Follow Up: Yoak: Batteries, and the Problem of the Week

{ Hi, Steve here. Jeff asked me to post a solution and I’m more than happy to oblige. It’s a fun puzzle with some nice maths to explore. I learnt a lot about graph theory and a new theorem (new to me), Turan’s theorem. More on that later. }

In Yoak: Batteries, and the Problem-of-the Week Jeff posed a great problem from Stan Wagon’s Problem of the Week.

You have eight batteries, four good and four dead. You need two good batteries to work the device; if either battery is dead then the device shows no sign of life. How many tests using two batteries do you need to make the device work?

In some similar sounding puzzles we might change the tests depending on the results we get as we go along. That doesn’t work here. We will stop if any test succeeds, we only carry on as long as the tests fail. We never get any information that we could use to choose our next test. That means we can choose the combinations we are going to use before we start our tests.

There are two ways of posing this problem.
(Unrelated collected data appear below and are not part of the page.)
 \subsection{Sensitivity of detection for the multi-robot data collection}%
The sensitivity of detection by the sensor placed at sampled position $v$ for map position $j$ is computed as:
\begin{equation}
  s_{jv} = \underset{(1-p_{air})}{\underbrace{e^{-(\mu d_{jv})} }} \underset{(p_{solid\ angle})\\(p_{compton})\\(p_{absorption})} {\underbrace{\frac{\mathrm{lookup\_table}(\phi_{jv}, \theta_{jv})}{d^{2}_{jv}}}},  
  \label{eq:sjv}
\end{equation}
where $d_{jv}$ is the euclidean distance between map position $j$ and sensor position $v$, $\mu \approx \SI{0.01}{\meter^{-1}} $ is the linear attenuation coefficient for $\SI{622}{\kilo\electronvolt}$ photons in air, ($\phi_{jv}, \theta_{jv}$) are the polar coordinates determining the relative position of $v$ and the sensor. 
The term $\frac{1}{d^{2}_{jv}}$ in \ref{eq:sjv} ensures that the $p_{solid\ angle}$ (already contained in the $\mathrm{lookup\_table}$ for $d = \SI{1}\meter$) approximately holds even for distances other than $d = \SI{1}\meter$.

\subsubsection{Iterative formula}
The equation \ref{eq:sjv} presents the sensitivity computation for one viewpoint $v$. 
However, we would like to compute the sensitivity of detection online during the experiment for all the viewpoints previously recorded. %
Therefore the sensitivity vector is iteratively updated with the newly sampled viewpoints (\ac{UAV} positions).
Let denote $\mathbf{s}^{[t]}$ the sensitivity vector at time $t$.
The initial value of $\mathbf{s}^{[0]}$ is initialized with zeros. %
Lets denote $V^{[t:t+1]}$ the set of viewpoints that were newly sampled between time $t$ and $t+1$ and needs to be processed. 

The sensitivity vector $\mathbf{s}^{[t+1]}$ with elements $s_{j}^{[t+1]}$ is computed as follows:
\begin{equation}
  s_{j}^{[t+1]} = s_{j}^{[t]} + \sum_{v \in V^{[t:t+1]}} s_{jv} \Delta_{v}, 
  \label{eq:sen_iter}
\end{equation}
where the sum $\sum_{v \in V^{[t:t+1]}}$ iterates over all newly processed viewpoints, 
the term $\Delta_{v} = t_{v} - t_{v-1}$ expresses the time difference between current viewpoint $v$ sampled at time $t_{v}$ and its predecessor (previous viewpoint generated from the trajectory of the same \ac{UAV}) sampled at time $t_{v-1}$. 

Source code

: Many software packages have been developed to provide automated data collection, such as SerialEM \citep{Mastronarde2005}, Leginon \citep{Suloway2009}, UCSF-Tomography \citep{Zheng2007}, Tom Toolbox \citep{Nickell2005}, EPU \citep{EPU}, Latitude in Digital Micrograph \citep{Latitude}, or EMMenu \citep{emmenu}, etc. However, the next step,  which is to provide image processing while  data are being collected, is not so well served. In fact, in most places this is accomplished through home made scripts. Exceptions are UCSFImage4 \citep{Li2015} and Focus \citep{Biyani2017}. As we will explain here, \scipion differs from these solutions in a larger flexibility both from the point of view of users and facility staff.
The one we have used is to make the device work. The other is to identify two working batteries which requires one less test.

Another problem is to find all four working batteries (which laciermaths neatly dealt with in the comments) and yet another is to find the most efficient approach which minimises the average number of tests.

The following seven combinations are guaranteed to make the device work.

(1,2),(1,3),(2,3),(4,5),(4,6),(5,6),(7,8)

 

Any six of these tests will identify two working batteries, for example our tests could be:

(1,2),(1,3),(2,3),(4,5),(4,6),(5,6)

If all of these tests fail then at most one battery from {1,2,3} can work and at most one battery from {4,5,6} can work. As we know there are four good batteries we can deduce that both 7 and 8 are working batteries.

So we have an answer to the problem, six tests are sufficient to identify two good batteries and seven tests are sufficient to work the device.

But hold on a minute! We haven’t yet shown that there isn’t an answer with fewer tests.

I came up with a proof but I won’t repeat it here because Jim Schmerl gave a much better one to POW. The better proof works for any number of batteries with any number being good.

It says: With n batteries and r good batteries then the best solution is to split the batteries into r-1 groups of roughly equal size and then test each pair within each group.

Let’s consider our seven tests again.


Here n is 8 and r is 4. We split the batteries into r-1 = 3 groups and test each pair in each group. At least one group has two good batteries so this will definitely give a solution.

These sorts of diagrams are called graphs. A graph is just a set of vertices connected by edges. A graph with v vertices and all possible edges is called Kv. Our solution consists of K3, K3 and K2.

Now how do we show that this is minimal. Well we have some clever tricks.


The figure above is certainly a solution but it isn’t minimal.

7 has three edges and 8 has just one edge. We can reduce the number of edges by a procedure I call ‘Make 7 like 8′. The procedure involves:

1.    Remove all edges from 7.

2.    Connect 7 to the same vertices as 8.

3.    Connect 7 to 8.

That procedure gives:


We now have 11 edges instead of 12.

If we start with a solution then the ‘Make a like b’ procedure will give another solution. Why is this?

  • If the four good batteries include both 7 and 8 then they will be tested as we test the pair 7 and 8.
  • If the four good batteries do not include 7 then they are tested in the original solution and so will be tested in the new solution. We have only changed tests that include 7.
  • If the four good batteries include 7, but not 8, then they will be tested. The equivalent group, replacing 7 with 8, is tested. For example consider {1,4,6,7}. The equivalent group is {1,4,6,8}. We know this is tested as it doesn’t involve 7 and so is tested in the original solution. But 7 connects to the same vertices as 8 so {1,4,6,7} is tested in the new solution.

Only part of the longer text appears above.